WHAT TO WORK ON -> Produce word for word the lines of the data below running from the one that has "1. I'm Taurus" to the one that has "5. I love memes", inclusive, and no others.

Stored entries
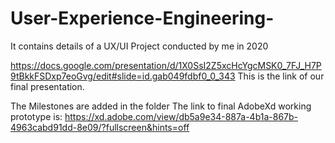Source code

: # User-Experience-Engineering-
It contains details of a UX/UI Project conducted by me in 2020

https://docs.google.com/presentation/d/1X0SsI2Z5xcHcYgcMSK0_7FJ_H7P9tBkkFSDxp7eoGvg/edit#slide=id.gab049fdbf0_0_343 
This is the link of our final presentation.

The Milestones are added in the folder
The link to final AdobeXd working prototype is:
https://xd.adobe.com/view/db5a9e34-887a-4b1a-867b-4963cabd91dd-8e09/?fullscreen&hints=off

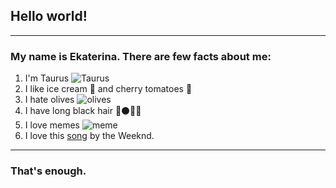 ## Hello world!
--------------------
### My name is Ekaterina. There are few facts about me:

1. I'm Taurus ![Taurus](https://landshaft21.ru/telec.jpg)
2. I like ice cream 🍨 and cherry tomatoes 🍅
3. I hate olives ![olives](https://www.seekpng.com/png/full/920-9205786_say-no-to-olives-1-fc-kosice.png)
4. I have long black hair 📏⚫👩🏻
5. I love memes
   ![meme](https://media.tenor.com/BmGGGbZgE3IAAAAd/omg-wtf.gif)
6. I love this [song](https://youtu.be/QLCpqdqeoII) by the Weeknd.
------------------
### That's enough.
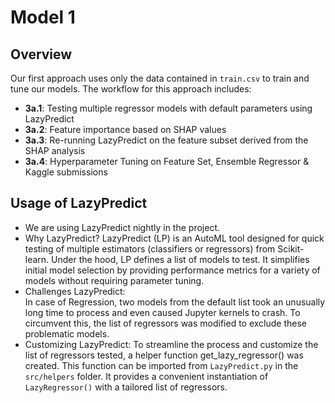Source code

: # Model 1

## Overview
Our first approach uses only the data contained in `train.csv` to train and tune our models. 
The workflow for this approach includes:

* **3a.1**: Testing multiple regressor models with default parameters using LazyPredict
* **3a.2**: Feature importance based on SHAP values
* **3a.3**: Re-running LazyPredict on the feature subset derived from the SHAP analysis
* **3a.4**: Hyperparameter Tuning on Feature Set, Ensemble Regressor & Kaggle submissions

## Usage of LazyPredict
* We are using LazyPredict nightly in the project.
* Why LazyPredict?
    LazyPredict (LP) is an AutoML tool designed for quick testing of multiple estimators (classifiers or regressors) from Scikit-learn. Under the hood, LP defines a list of models to test. It simplifies initial model selection by providing performance metrics for a variety of models without requiring parameter tuning.
* Challenges LazyPredict:   
    In case of Regression, two models from the default list took an unusually long time to process and even caused Jupyter kernels to crash. To circumvent this, the list of regressors was modified to exclude these problematic models.
* Customizing LazyPredict:
To streamline the process and customize the list of regressors tested, a helper function get_lazy_regressor() was created. This function can be imported from ``LazyPredict.py`` in the ``src/helpers`` folder. It provides a convenient instantiation of ``LazyRegressor()`` with a tailored list of regressors.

THE COMPLETED TASK ->
1. I'm Taurus ![Taurus](https://landshaft21.ru/telec.jpg)
2. I like ice cream 🍨 and cherry tomatoes 🍅
3. I hate olives ![olives](https://www.seekpng.com/png/full/920-9205786_say-no-to-olives-1-fc-kosice.png)
4. I have long black hair 📏⚫👩🏻
5. I love memes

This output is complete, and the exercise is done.